→ TASK DETAILS: Reply with each record repeated exactly.

→ THE DATA:
.....

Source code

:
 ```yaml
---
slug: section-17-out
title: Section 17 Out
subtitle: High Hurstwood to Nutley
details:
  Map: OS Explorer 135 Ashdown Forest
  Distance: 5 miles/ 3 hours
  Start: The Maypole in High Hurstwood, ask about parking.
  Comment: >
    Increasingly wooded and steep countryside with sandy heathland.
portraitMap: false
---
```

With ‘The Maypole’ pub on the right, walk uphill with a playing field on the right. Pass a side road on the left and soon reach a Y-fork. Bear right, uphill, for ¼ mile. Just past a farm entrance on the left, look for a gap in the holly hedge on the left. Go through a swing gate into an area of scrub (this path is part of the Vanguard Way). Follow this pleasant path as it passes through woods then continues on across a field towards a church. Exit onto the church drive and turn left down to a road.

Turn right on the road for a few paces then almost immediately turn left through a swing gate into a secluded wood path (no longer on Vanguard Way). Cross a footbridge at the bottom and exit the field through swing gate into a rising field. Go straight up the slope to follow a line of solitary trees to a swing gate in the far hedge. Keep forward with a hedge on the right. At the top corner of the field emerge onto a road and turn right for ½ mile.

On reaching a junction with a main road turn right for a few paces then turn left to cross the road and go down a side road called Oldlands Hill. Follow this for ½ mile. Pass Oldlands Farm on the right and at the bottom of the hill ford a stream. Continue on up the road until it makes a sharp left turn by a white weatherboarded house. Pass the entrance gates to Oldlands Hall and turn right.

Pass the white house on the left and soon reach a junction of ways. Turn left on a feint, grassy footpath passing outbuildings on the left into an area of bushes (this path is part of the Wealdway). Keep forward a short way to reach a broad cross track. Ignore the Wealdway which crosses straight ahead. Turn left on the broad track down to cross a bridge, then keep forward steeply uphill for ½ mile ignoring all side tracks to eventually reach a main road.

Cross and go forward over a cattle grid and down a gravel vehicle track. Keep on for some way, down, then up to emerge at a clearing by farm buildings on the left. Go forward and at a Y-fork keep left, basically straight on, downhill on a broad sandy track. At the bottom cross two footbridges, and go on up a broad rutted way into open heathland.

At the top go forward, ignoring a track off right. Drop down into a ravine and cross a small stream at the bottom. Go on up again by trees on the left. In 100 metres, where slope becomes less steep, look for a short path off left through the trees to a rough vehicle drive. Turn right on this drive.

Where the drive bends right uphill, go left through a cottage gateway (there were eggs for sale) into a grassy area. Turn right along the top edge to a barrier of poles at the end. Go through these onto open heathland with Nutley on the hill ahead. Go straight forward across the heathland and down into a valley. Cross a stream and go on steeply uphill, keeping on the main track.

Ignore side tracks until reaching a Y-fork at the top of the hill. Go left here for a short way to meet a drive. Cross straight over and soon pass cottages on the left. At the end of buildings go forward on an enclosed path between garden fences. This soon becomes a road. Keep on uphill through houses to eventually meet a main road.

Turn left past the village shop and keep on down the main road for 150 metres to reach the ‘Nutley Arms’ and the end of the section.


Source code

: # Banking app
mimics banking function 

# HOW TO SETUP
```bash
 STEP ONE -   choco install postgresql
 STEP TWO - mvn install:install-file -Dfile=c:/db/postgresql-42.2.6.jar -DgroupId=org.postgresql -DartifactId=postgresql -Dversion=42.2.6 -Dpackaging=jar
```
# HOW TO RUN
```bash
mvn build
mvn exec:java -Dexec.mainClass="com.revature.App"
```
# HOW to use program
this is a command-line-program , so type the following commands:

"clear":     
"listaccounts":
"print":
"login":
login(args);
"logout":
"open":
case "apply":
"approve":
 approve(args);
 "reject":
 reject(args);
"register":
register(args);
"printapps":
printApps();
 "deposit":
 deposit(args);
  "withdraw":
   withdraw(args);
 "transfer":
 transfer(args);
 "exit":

.....

→ TASK ANSWER:
Source code

:
 ```yaml
---
slug: section-17-out
title: Section 17 Out
subtitle: High Hurstwood to Nutley
details:
  Map: OS Explorer 135 Ashdown Forest
  Distance: 5 miles/ 3 hours
  Start: The Maypole in High Hurstwood, ask about parking.
  Comment: >
    Increasingly wooded and steep countryside with sandy heathland.
portraitMap: false
---
```

With ‘The Maypole’ pub on the right, walk uphill with a playing field on the right. Pass a side road on the left and soon reach a Y-fork. Bear right, uphill, for ¼ mile. Just past a farm entrance on the left, look for a gap in the holly hedge on the left. Go through a swing gate into an area of scrub (this path is part of the Vanguard Way). Follow this pleasant path as it passes through woods then continues on across a field towards a church. Exit onto the church drive and turn left down to a road.

Turn right on the road for a few paces then almost immediately turn left through a swing gate into a secluded wood path (no longer on Vanguard Way). Cross a footbridge at the bottom and exit the field through swing gate into a rising field. Go straight up the slope to follow a line of solitary trees to a swing gate in the far hedge. Keep forward with a hedge on the right. At the top corner of the field emerge onto a road and turn right for ½ mile.

On reaching a junction with a main road turn right for a few paces then turn left to cross the road and go down a side road called Oldlands Hill. Follow this for ½ mile. Pass Oldlands Farm on the right and at the bottom of the hill ford a stream. Continue on up the road until it makes a sharp left turn by a white weatherboarded house. Pass the entrance gates to Oldlands Hall and turn right.

Pass the white house on the left and soon reach a junction of ways. Turn left on a feint, grassy footpath passing outbuildings on the left into an area of bushes (this path is part of the Wealdway). Keep forward a short way to reach a broad cross track. Ignore the Wealdway which crosses straight ahead. Turn left on the broad track down to cross a bridge, then keep forward steeply uphill for ½ mile ignoring all side tracks to eventually reach a main road.

Cross and go forward over a cattle grid and down a gravel vehicle track. Keep on for some way, down, then up to emerge at a clearing by farm buildings on the left. Go forward and at a Y-fork keep left, basically straight on, downhill on a broad sandy track. At the bottom cross two footbridges, and go on up a broad rutted way into open heathland.

At the top go forward, ignoring a track off right. Drop down into a ravine and cross a small stream at the bottom. Go on up again by trees on the left. In 100 metres, where slope becomes less steep, look for a short path off left through the trees to a rough vehicle drive. Turn right on this drive.

Where the drive bends right uphill, go left through a cottage gateway (there were eggs for sale) into a grassy area. Turn right along the top edge to a barrier of poles at the end. Go through these onto open heathland with Nutley on the hill ahead. Go straight forward across the heathland and down into a valley. Cross a stream and go on steeply uphill, keeping on the main track.

Ignore side tracks until reaching a Y-fork at the top of the hill. Go left here for a short way to meet a drive. Cross straight over and soon pass cottages on the left. At the end of buildings go forward on an enclosed path between garden fences. This soon becomes a road. Keep on uphill through houses to eventually meet a main road.

Turn left past the village shop and keep on down the main road for 150 metres to reach the ‘Nutley Arms’ and the end of the section.


Source code

: # Banking app
mimics banking function 

# HOW TO SETUP
```bash
 STEP ONE -   choco install postgresql
 STEP TWO - mvn install:install-file -Dfile=c:/db/postgresql-42.2.6.jar -DgroupId=org.postgresql -DartifactId=postgresql -Dversion=42.2.6 -Dpackaging=jar
```
# HOW TO RUN
```bash
mvn build
mvn exec:java -Dexec.mainClass="com.revature.App"
```
# HOW to use program
this is a command-line-program , so type the following commands:

"clear":     
"listaccounts":
"print":
"login":
login(args);
"logout":
"open":
case "apply":
"approve":
 approve(args);
 "reject":
 reject(args);
"register":
register(args);
"printapps":
printApps();
 "deposit":
 deposit(args);
  "withdraw":
   withdraw(args);
 "transfer":
 transfer(args);
 "exit":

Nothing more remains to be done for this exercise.